Expedite wind and solar – but
block coal, oil, gas, pipelines, jobs and economic recovery
Paul Driessen
“This is not the same industry we had 15 years ago,” Natural
Gas Supply Association VP Jennifer Fordham said recently. That’s an
understatement. The oil, petrochemical and manufacturing industries are also far
different from those of 15 years ago. Together, they’ve created hundreds of
thousands of new jobs and generated countless billions of dollars in economic
activity. No thanks to the Obama Administration.
From EPA to Interior and even the Energy Department, the
Administration continues to display a strong animosity toward fossil fuels. Its
war on coal has hounded mines, power plants, jobs and communities. Its
opposition to the Keystone XL pipeline has thwarted the creation of tens of
thousands of construction jobs. Its bans on leasing, drilling and hydraulic
fracturing on federal onshore and
offshore lands have caused a 6% drop in oil production from those lands and
a 28% plunge in natural gas output – costing thousands of jobs and tens of
billions in bonus, rent, royalty and tax revenues to the U.S. Treasury.

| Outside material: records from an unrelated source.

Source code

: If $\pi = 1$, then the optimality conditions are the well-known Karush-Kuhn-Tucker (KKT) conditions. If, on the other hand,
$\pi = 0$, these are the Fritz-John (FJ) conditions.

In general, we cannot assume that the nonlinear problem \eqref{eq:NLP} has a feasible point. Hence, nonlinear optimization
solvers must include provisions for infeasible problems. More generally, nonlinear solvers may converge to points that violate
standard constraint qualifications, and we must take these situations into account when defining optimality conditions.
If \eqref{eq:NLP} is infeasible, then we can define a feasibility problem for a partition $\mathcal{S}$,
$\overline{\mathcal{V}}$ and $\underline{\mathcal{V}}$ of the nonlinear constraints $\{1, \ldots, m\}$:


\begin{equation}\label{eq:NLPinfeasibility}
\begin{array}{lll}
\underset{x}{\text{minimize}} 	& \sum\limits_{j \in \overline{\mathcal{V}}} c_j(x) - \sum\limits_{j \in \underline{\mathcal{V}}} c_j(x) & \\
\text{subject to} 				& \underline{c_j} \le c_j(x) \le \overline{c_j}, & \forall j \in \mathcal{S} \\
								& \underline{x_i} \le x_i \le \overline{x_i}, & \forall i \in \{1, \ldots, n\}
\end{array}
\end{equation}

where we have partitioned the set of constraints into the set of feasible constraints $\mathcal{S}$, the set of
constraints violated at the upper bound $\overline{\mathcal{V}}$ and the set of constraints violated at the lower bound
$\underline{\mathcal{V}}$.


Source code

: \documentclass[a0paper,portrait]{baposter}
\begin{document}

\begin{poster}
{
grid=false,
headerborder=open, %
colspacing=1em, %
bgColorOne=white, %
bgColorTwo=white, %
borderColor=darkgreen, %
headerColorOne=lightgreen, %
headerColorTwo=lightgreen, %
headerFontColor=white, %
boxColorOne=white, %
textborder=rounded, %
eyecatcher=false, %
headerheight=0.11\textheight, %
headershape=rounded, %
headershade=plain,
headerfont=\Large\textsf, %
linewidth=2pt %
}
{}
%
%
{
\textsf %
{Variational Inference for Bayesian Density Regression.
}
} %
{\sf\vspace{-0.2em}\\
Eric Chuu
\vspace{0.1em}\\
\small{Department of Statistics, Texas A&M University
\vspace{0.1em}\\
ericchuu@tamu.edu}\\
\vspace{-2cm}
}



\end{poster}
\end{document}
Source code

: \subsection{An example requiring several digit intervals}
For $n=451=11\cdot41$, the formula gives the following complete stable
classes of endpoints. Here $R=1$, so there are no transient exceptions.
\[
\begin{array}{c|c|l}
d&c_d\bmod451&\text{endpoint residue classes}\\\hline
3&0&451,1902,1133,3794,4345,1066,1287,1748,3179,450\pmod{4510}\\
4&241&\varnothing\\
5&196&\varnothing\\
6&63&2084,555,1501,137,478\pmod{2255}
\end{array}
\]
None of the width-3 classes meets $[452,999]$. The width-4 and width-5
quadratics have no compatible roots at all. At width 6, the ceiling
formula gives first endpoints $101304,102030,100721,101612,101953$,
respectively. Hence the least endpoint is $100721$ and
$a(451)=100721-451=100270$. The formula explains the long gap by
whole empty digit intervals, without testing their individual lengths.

Nevertheless, you’d think Obama regulators and policy makers
would support natural gas pipelines. Even the Sierra Club promoted this fuel as
a “clean alternative to coal” just a couple years ago. But no.
The fracking revolution on
America’s state and private lands has
unleashed a gusher of mammoth proportions. In just six years, 2008-2014, it has
generated a 58% increase in oil production (from 5 million to 8 million barrels
per day) – and a 21% rise in natural gas production. By the end of this year,
U.S. crude oil production is projected to reach 9 million bpd. In
the Marcellus Shale region, gas production is expected to reach 16 billion cubic feet a
day, twice the volume of only two years ago.
However, this miraculous cornucopia is overwhelming the
nation’s existing delivery systems and, far from striving to eliminate the
bottleneck, the Obama Administration is creating new ones.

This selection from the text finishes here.